Nunca tuve un comportamiento ejemplar en la clase. No es que fuese de malas notas, pero siempre hacía unas cosas que colmaban la paciencia y el buen agrado de mis profesores. Eso sí: apenas tuve grandes castigos. Con la experiencia de los años, supe medir cuán graves podían ser las acciones para quedarme al filo de la navaja. Si digo este comentario, o este otro, mis compañeros se reirán, pero el profesor no tendrá grandes motivos para enfadarse conmigo, pensaba a menudo. Bendita lógica aplastante. Si tiro este avión de papel, ¿podré llegar a la pizarra? Si no llegaba, lanzaba otro. Hasta que llegase. Todo para escuchar la misma pregunta de siempre: ¿otra vez tú, Merat?

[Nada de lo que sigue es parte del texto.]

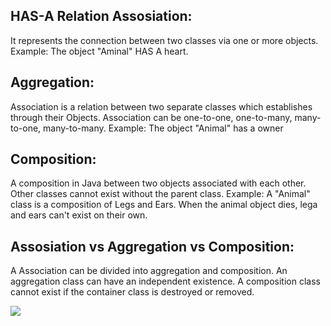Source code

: ## HAS-A Relation Assosiation:
It represents the connection between two classes via one or more objects.
Example: The object "Aminal" HAS A heart.

## Aggregation:
Association is a relation between two separate classes which establishes through their Objects. Association can be one-to-one, one-to-many, many-to-one, many-to-many.
Example: The object "Animal" has a owner

## Composition:
A composition in Java between two objects associated with each other. Other classes cannot exist without the parent class.
Example: A "Animal" class is a composition of Legs and Ears. When the animal object dies, lega and ears can't exist on their own.

## Assosiation vs Aggregation vs Composition:
A Association can be divided into aggregation and composition.
An aggregation class can have an independent existence.
A composition class cannot exist if the container class is destroyed or removed.

<img src="./AAC.png" />
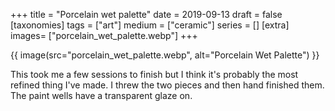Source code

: +++
title = "Porcelain wet palette"
date = 2019-09-13
draft =  false
[taxonomies]
tags = ["art"]
medium = ["ceramic"]
series = []
[extra]
images= ["porcelain_wet_palette.webp"]
+++

{{ image(src="porcelain_wet_palette.webp", alt="Porcelain Wet Palette") }}

This took me a few sessions to finish but I think it's probably the most refined thing I've made. I threw the two pieces and then hand finished them. The paint wells have a transparent glaze on.
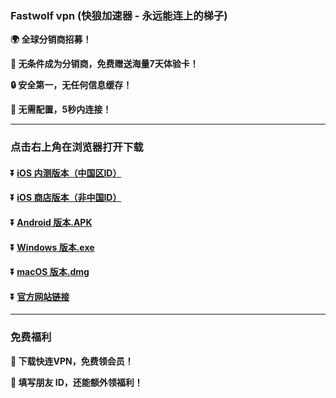 ### Fastwolf vpn (快狼加速器 - 永远能连上的梯子)
**:earth_africa: 全球分销商招募！**

**:man: 无条件成为分销商，免费赠送海量7天体验卡！**

**:lock: 安全第一，无任何信息缓存！**

**:rocket: 无需配置，5秒内连接！**



---
### 点击右上角在浏览器打开下载
#### :arrow_double_down: [iOS 内测版本（中国区ID）](https://appshare.onelink.me/7uiT/1c9f9287)
#### :arrow_double_down: [iOS 商店版本（非中国ID）](https://appshare.onelink.me/7uiT/33e7470c)
#### :arrow_double_down: [Android 版本.APK](https://appshare.onelink.me/7uiT/fa80bb40)
#### :arrow_double_down: [Windows 版本.exe](https://appshare.onelink.me/7uiT/cd934bda)
#### :arrow_double_down: [macOS 版本.dmg](https://appshare.onelink.me/7uiT/1ed3d477)
#### :arrow_double_down: [官方网站链接](https://appshare.onelink.me/7uiT/a60e7e13)
---
### 免费福利
**:gift: 下载快连VPN，免费领会员！**

**:gift: 填写朋友 ID，还能额外领福利！**
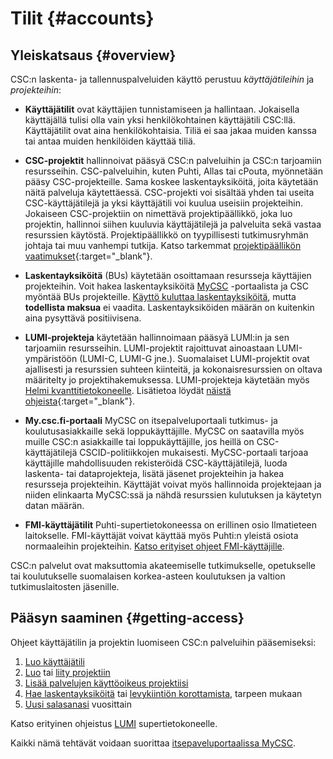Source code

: # Tilit {#accounts}

## Yleiskatsaus {#overview}

CSC:n laskenta- ja tallennuspalveluiden käyttö perustuu _käyttäjätileihin_ ja _projekteihin_:

*   **Käyttäjätilit** ovat käyttäjien tunnistamiseen ja hallintaan. Jokaisella käyttäjällä tulisi olla vain yksi henkilökohtainen käyttäjätili CSC:llä. Käyttäjätilit ovat aina henkilökohtaisia. Tiliä ei saa jakaa muiden kanssa tai antaa muiden henkilöiden käyttää tiliä.

*   **CSC-projektit** hallinnoivat pääsyä CSC:n palveluihin ja CSC:n tarjoamiin resursseihin. CSC-palveluihin, kuten Puhti, Allas tai cPouta, myönnetään pääsy CSC-projekteille. Sama koskee laskentayksiköitä, joita käytetään näitä palveluja käytettäessä. CSC-projekti voi sisältää yhden tai useita CSC-käyttäjätilejä ja yksi käyttäjätili voi kuulua useisiin projekteihin. Jokaiseen CSC-projektiin on nimettävä projektipäällikkö, joka luo projektin, hallinnoi siihen kuuluvia käyttäjätilejä ja palveluita sekä vastaa resurssien käytöstä. Projektipäällikkö on tyypillisesti tutkimusryhmän johtaja tai muu vanhempi tutkija. Katso tarkemmat [projektipäällikön vaatimukset](https://research.csc.fi/en/prerequisites-for-a-project-manager){:target="_blank"}.

*   **Laskentayksiköitä** (BUs) käytetään osoittamaan resursseja käyttäjien projekteihin. Voit hakea laskentayksiköitä [MyCSC](https://my.csc.fi) -portaalista ja CSC myöntää BUs projekteille. [Käyttö kuluttaa laskentayksiköitä](billing.md), mutta **todellista maksua** ei vaadita. Laskentayksiköiden määrän on kuitenkin aina pysyttävä positiivisena.

*   **LUMI-projekteja** käytetään hallinnoimaan pääsyä LUMI:in ja sen tarjoamiin resursseihin. LUMI-projektit rajoittuvat ainoastaan LUMI-ympäristöön (LUMI-C, LUMI-G jne.). Suomalaiset LUMI-projektit ovat ajallisesti ja resurssien suhteen kiinteitä, ja kokonaisresurssien on oltava määritelty jo projektihakemuksessa. LUMI-projekteja käytetään myös [Helmi kvanttitietokoneelle](../computing/quantum-computing/helmi/helmi-from-lumi.md). Lisätietoa löydät [näistä ohjeista](https://www.lumi-supercomputer.eu/get-started-2021/users-in-finland/){:target="_blank"}.

*   **My.csc.fi-portaali** MyCSC on itsepalveluportaali tutkimus- ja koulutusasiakkaille sekä loppukäyttäjille. MyCSC on saatavilla myös muille CSC:n asiakkaille tai loppukäyttäjille, jos heillä on CSC-käyttäjätilejä CSCID-politiikkojen mukaisesti. MyCSC-portaali tarjoaa käyttäjille mahdollisuuden rekisteröidä CSC-käyttäjätilejä, luoda laskenta- tai dataprojekteja, lisätä jäsenet projekteihin ja hakea resursseja projekteihin. Käyttäjät voivat myös hallinnoida projektejaan ja niiden elinkaarta MyCSC:ssä ja nähdä resurssien kulutuksen ja käytetyn datan määrän.

*   **FMI-käyttäjätilit** Puhti-supertietokoneessa on erillinen osio Ilmatieteen laitokselle. FMI-käyttäjät voivat käyttää myös Puhti:n yleistä osiota normaaleihin projekteihin. [Katso erityiset ohjeet FMI-käyttäjille](fmi.md).

CSC:n palvelut ovat maksuttomia akateemiselle tutkimukselle, opetukselle tai koulutukselle suomalaisen korkea-asteen koulutuksen
ja valtion tutkimuslaitosten jäsenille.

## Pääsyn saaminen {#getting-access}

Ohjeet käyttäjätilin ja projektin luomiseen CSC:n palveluihin pääsemiseksi:

1. [Luo käyttäjätili](how-to-create-new-user-account.md)
1. [Luo](how-to-create-new-project.md) tai
   [liity projektiin](how-to-add-members-to-project.md)
1. [Lisää palvelujen käyttöoikeus projektiisi](how-to-add-service-access-for-project.md)
1. [Hae laskentayksiköitä](how-to-apply-for-billing-units.md) tai
   [levykiintiön korottamista](how-to-increase-disk-quotas.md), tarpeen mukaan
1. [Uusi salasanasi](how-to-change-password.md) vuosittain

Katso erityinen ohjeistus [LUMI](https://docs.lumi-supercomputer.eu/firststeps/getstarted/) supertietokoneelle.

Kaikki nämä tehtävät voidaan suorittaa
[itsepaveluportaalissa MyCSC](https://my.csc.fi).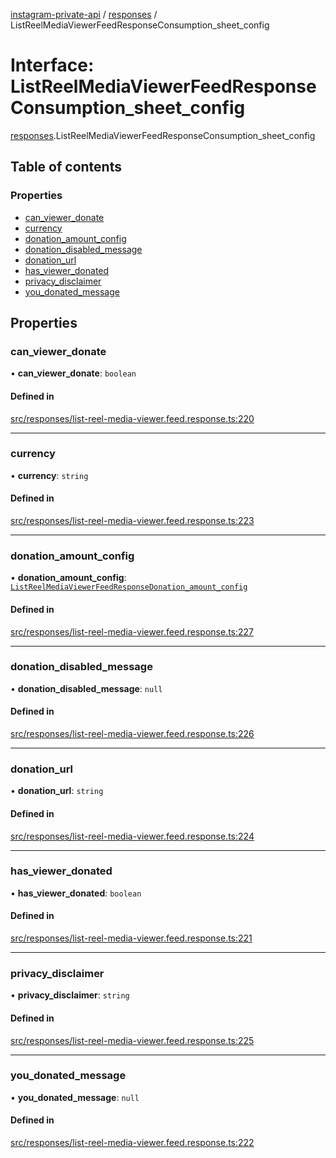 [instagram-private-api](../../README.md) / [responses](../../modules/responses.md) / ListReelMediaViewerFeedResponseConsumption_sheet_config

# Interface: ListReelMediaViewerFeedResponseConsumption\_sheet\_config

[responses](../../modules/responses.md).ListReelMediaViewerFeedResponseConsumption_sheet_config

## Table of contents

### Properties

- [can\_viewer\_donate](ListReelMediaViewerFeedResponseConsumption_sheet_config.md#can_viewer_donate)
- [currency](ListReelMediaViewerFeedResponseConsumption_sheet_config.md#currency)
- [donation\_amount\_config](ListReelMediaViewerFeedResponseConsumption_sheet_config.md#donation_amount_config)
- [donation\_disabled\_message](ListReelMediaViewerFeedResponseConsumption_sheet_config.md#donation_disabled_message)
- [donation\_url](ListReelMediaViewerFeedResponseConsumption_sheet_config.md#donation_url)
- [has\_viewer\_donated](ListReelMediaViewerFeedResponseConsumption_sheet_config.md#has_viewer_donated)
- [privacy\_disclaimer](ListReelMediaViewerFeedResponseConsumption_sheet_config.md#privacy_disclaimer)
- [you\_donated\_message](ListReelMediaViewerFeedResponseConsumption_sheet_config.md#you_donated_message)

## Properties

### can\_viewer\_donate

• **can\_viewer\_donate**: `boolean`

#### Defined in

[src/responses/list-reel-media-viewer.feed.response.ts:220](https://github.com/Nerixyz/instagram-private-api/blob/b3351b9/src/responses/list-reel-media-viewer.feed.response.ts#L220)

___

### currency

• **currency**: `string`

#### Defined in

[src/responses/list-reel-media-viewer.feed.response.ts:223](https://github.com/Nerixyz/instagram-private-api/blob/b3351b9/src/responses/list-reel-media-viewer.feed.response.ts#L223)

___

### donation\_amount\_config

• **donation\_amount\_config**: [`ListReelMediaViewerFeedResponseDonation_amount_config`](ListReelMediaViewerFeedResponseDonation_amount_config.md)

#### Defined in

[src/responses/list-reel-media-viewer.feed.response.ts:227](https://github.com/Nerixyz/instagram-private-api/blob/b3351b9/src/responses/list-reel-media-viewer.feed.response.ts#L227)

___

### donation\_disabled\_message

• **donation\_disabled\_message**: ``null``

#### Defined in

[src/responses/list-reel-media-viewer.feed.response.ts:226](https://github.com/Nerixyz/instagram-private-api/blob/b3351b9/src/responses/list-reel-media-viewer.feed.response.ts#L226)

___

### donation\_url

• **donation\_url**: `string`

#### Defined in

[src/responses/list-reel-media-viewer.feed.response.ts:224](https://github.com/Nerixyz/instagram-private-api/blob/b3351b9/src/responses/list-reel-media-viewer.feed.response.ts#L224)

___

### has\_viewer\_donated

• **has\_viewer\_donated**: `boolean`

#### Defined in

[src/responses/list-reel-media-viewer.feed.response.ts:221](https://github.com/Nerixyz/instagram-private-api/blob/b3351b9/src/responses/list-reel-media-viewer.feed.response.ts#L221)

___

### privacy\_disclaimer

• **privacy\_disclaimer**: `string`

#### Defined in

[src/responses/list-reel-media-viewer.feed.response.ts:225](https://github.com/Nerixyz/instagram-private-api/blob/b3351b9/src/responses/list-reel-media-viewer.feed.response.ts#L225)

___

### you\_donated\_message

• **you\_donated\_message**: ``null``

#### Defined in

[src/responses/list-reel-media-viewer.feed.response.ts:222](https://github.com/Nerixyz/instagram-private-api/blob/b3351b9/src/responses/list-reel-media-viewer.feed.response.ts#L222)
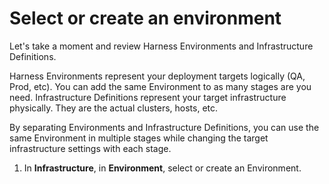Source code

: # Select or create an environment

Let's take a moment and review Harness Environments and Infrastructure Definitions.

Harness Environments represent your deployment targets logically (QA, Prod, etc). You can add the same Environment to as many stages are you need. Infrastructure Definitions represent your target infrastructure physically. They are the actual clusters, hosts, etc.

By separating Environments and Infrastructure Definitions, you can use the same Environment in multiple stages while changing the target infrastructure settings with each stage.

1. In **Infrastructure**, in **Environment**, select or create an Environment.
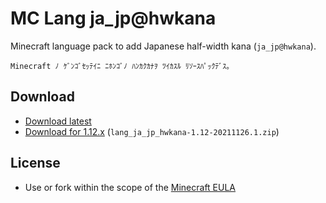 # MC Lang ja_jp@hwkana

Minecraft language pack to add Japanese half-width kana (`ja_jp@hwkana`).

`Minecraft ﾉ ｹﾞﾝｺﾞｾｯﾃｲﾆ ﾆﾎﾝｺﾞﾉ ﾊﾝｶｸｶﾅｦ ﾂｲｶｽﾙ ﾘｿｰｽﾊﾟｯｸﾃﾞｽ｡`

## Download

- [Download latest](https://github.com/Iunius118/MCLangJaJpHWKana/releases/latest)
- [Download for 1.12.x](https://github.com/Iunius118/MCLangJaJpHWKana/releases/download/1.17-20211126.1/lang_ja_jp_hwkana-1.12-20211126.1.zip) (`lang_ja_jp_hwkana-1.12-20211126.1.zip`)

## License

- Use or fork within the scope of the [Minecraft EULA](https://account.mojang.com/documents/minecraft_eula)
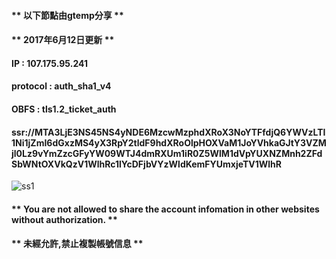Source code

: #### ** **以下節點由gtemp分享** **
#### ** **2017年6月12日更新** **
#### IP : 107.175.95.241
#### protocol : auth_sha1_v4
#### OBFS : tls1.2_ticket_auth
#### ssr://MTA3LjE3NS45NS4yNDE6MzcwMzphdXRoX3NoYTFfdjQ6YWVzLTI1Ni1jZmI6dGxzMS4yX3RpY2tldF9hdXRoOlpHOXVaM1JoYVhkaGJtY3VZMjl0Lz9vYmZzcGFyYW09WTJ4dmRXUm1iR0Z5WlM1dVpYUXNZMnh2ZFdSbWNtOXVkQzV1WlhRc1lYcDFjbVYzWldKemFYUmxjeTV1WlhR
![ss1](https://chart.googleapis.com/chart?cht=qr&chl=ssr%3A%2F%2FMTA3LjE3NS45NS4yNDE6MzcwMzphdXRoX3NoYTFfdjQ6YWVzLTI1Ni1jZmI6dGxzMS4yX3RpY2tldF9hdXRoOlpHOXVaM1JoYVhkaGJtY3VZMjl0Lz9vYmZzcGFyYW09&chs=180x180&choe=UTF-8&chld=L|2)
#### ** **You are not allowed to share the account infomation in other websites without authorization.** **
#### ** **未經允許,禁止複製帳號信息** **
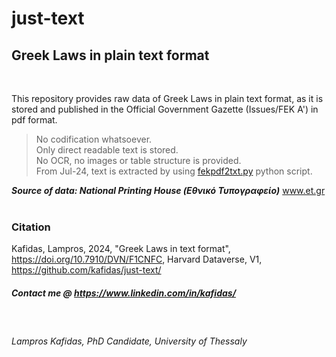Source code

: # just-text
## Greek Laws in plain text format

<br>

This repository provides raw data of Greek Laws in plain text format, as it is stored and published in the Official Government Gazette (Issues/FEK A') in pdf format. <br>
> No codification whatsoever.<br>
> Only direct readable text is stored. <br>
> No OCR, no images or table structure is provided. <br>
> From Jul-24, text is extracted by using <a href="https://github.com/kafidas/just-text/tree/main/pdf-text-processing">fekpdf2txt.py</a> python script.

<b><i>Source of data: National Printing House (Εθνικό Τυπογραφείο)</i></b> <a href="https://www.et.gr">www.et.gr</a> <br><br>

### Citation
Kafidas, Lampros, 2024, "Greek Laws in text format", https://doi.org/10.7910/DVN/F1CNFC, Harvard Dataverse, V1, https://github.com/kafidas/just-text/


##### Contact me @ <a href="https://www.linkedin.com/in/kafidas/"> https://www.linkedin.com/in/kafidas/</a>
<br>

###### Lampros Kafidas, PhD Candidate, University of Thessaly

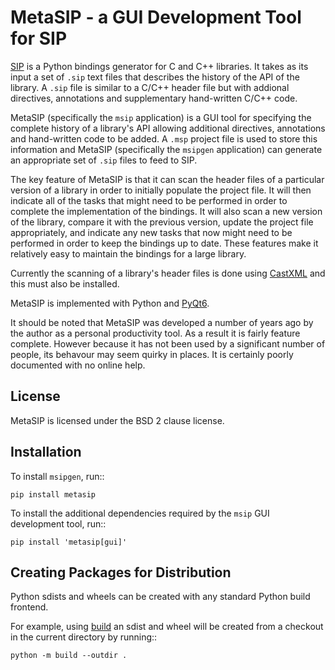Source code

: # MetaSIP - a GUI Development Tool for SIP


[SIP](https://pypi.org/project/sip/) is a Python bindings generator for C and
C++ libraries.  It takes as its input a set of `.sip` text files that describes
the history of the API of the library.  A `.sip` file is similar to a C/C++
header file but with addional directives, annotations and supplementary
hand-written C/C++ code.

MetaSIP (specifically the `msip` application) is a GUI tool for specifying the
complete history of a library's API allowing additional directives, annotations
and hand-written code to be added.  A `.msp` project file is used to store this
information and MetaSIP (specifically the `msipgen` application) can generate
an appropriate set of `.sip` files to feed to SIP.

The key feature of MetaSIP is that it can scan the header files of a particular
version of a library in order to initially populate the project file.  It will
then indicate all of the tasks that might need to be performed in order to
complete the implementation of the bindings.  It will also scan a new version
of the library, compare it with the previous version, update the project file
appropriately, and indicate any new tasks that now might need to be performed
in order to keep the bindings up to date.  These features make it relatively
easy to maintain the bindings for a large library.

Currently the scanning of a library's header files is done using
[CastXML](https://github.com/CastXML/CastXML) and this must also be installed.

MetaSIP is implemented with Python and
[PyQt6](https://pypi.org/project/PyQt6/).

It should be noted that MetaSIP was developed a number of years ago by the
author as a personal productivity tool.  As a result it is fairly feature
complete.  However because it has not been used by a significant number of
people, its behavour may seem quirky in places.  It is certainly poorly
documented with no online help.


## License

MetaSIP is licensed under the BSD 2 clause license.


## Installation

To install ``msipgen``, run::

    pip install metasip

To install the additional dependencies required by the ``msip`` GUI development
tool, run::

    pip install 'metasip[gui]'


## Creating Packages for Distribution

Python sdists and wheels can be created with any standard Python build
frontend.

For example, using [build](https://pypi.org/project/build/) an sdist and wheel
will be created from a checkout in the current directory by running::

    python -m build --outdir .
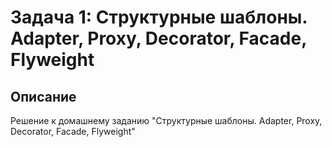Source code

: # Задача 1: Структурные шаблоны. Adapter, Proxy, Decorator, Facade, Flyweight

## Описание
Решение к домашнему заданию "Структурные шаблоны. Adapter, Proxy, Decorator, Facade, Flyweight"
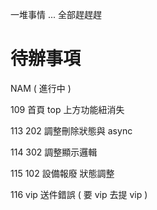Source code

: 一堆事情 ... 全部趕趕趕

# 待辦事項

NAM ( 進行中 )

109	首頁 top 上方功能紐消失

113	202 調整刪除狀態與 async

114	302 調整顯示邏輯

115	102 設備報廢 狀態調整

116	vip 送件錯誤 ( 要 vip 去提 vip )
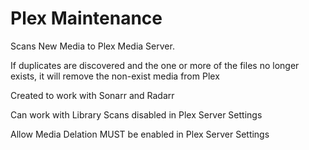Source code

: # Plex Maintenance
 
Scans New Media to Plex Media Server. 

If duplicates are discovered and the one or more of the files no longer exists, it will remove the non-exist media from Plex

Created to work with Sonarr and Radarr

Can work with Library Scans disabled in Plex Server Settings

Allow Media Delation MUST be enabled in Plex Server Settings
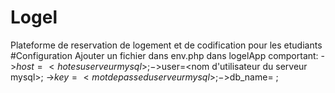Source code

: # Logel
Plateforme de reservation de logement et de codification pour les etudiants
#Configuration
Ajouter un fichier dans env.php dans logelApp comportant:
->$host=<hote su serveur mysql>;
->$user=<nom d'utilisateur du serveur mysql>;
->$key =<mot de passe du serveur mysql>;
->$db_name= <nom de la base de donees>;
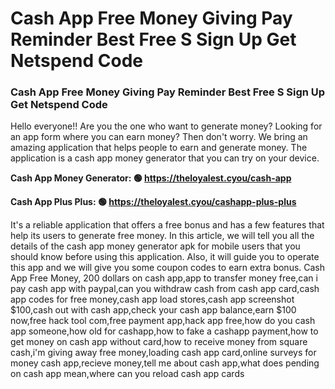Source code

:# Cash App Free Money Giving Pay Reminder Best Free S Sign Up Get Netspend Code

### Cash App Free Money Giving Pay Reminder Best Free S Sign Up Get Netspend Code

Hello everyone!! Are you the one who want to generate money? Looking for an app form where you can earn money? Then don't worry. We bring an amazing application that helps people to earn and generate money. The application is a cash app money generator that you can try on your device.

<strong>Cash App Money Generator: 🟢 https://theloyalest.cyou/cash-app</strong>

<strong>Cash App Plus Plus: 🟢 https://theloyalest.cyou/cashapp-plus-plus</strong>

It's a reliable application that offers a free bonus and has a few features that help its users to generate free money. In this article, we will tell you all the details of the cash app money generator apk for mobile users that you should know before using this application. Also, it will guide you to operate this app and we will give you some coupon codes to earn extra bonus. Cash App Free Money, 200 dollars on cash app,app to transfer money free,can i pay cash app with paypal,can you withdraw cash from cash app card,cash app codes for free money,cash app load stores,cash app screenshot $100,cash out with cash app,check your cash app balance,earn $100 now,free hack tool com,free payment app,hack app free,how do you cash app someone,how old for cashapp,how to fake a cashapp payment,how to get money on cash app without card,how to receive money from square cash,i'm giving away free money,loading cash app card,online surveys for money cash app,recieve money,tell me about cash app,what does pending on cash app mean,where can you reload cash app cards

Lo hacía por pura adrenalina, no me escondo. Por la aventura de experimentar hasta dónde llegaría la paciencia de mis tutores. Aunque, como decía mi padre, siempre había alguien más fuerte, más inteligente y más gamberro que yo. A ellos les presento mis respetos desde esta tribuna; verdaderos maestros de la pillería y el lazarismo que siempre salían airosos. Llegué a pensar si, por casualidad, tenían una especie de pacto secreto con los profesores y, en el fondo, no serían castigados. Como si el alumno tuviera amenazado al profesor en secreto, porque yo nunca me atrevería a hacer lo que ellos hacían. Lo pensé de mi compañero Juan Jesús, que tiró un petardo en mitad de la clase de Religión y allí no pasó absolutamente nada.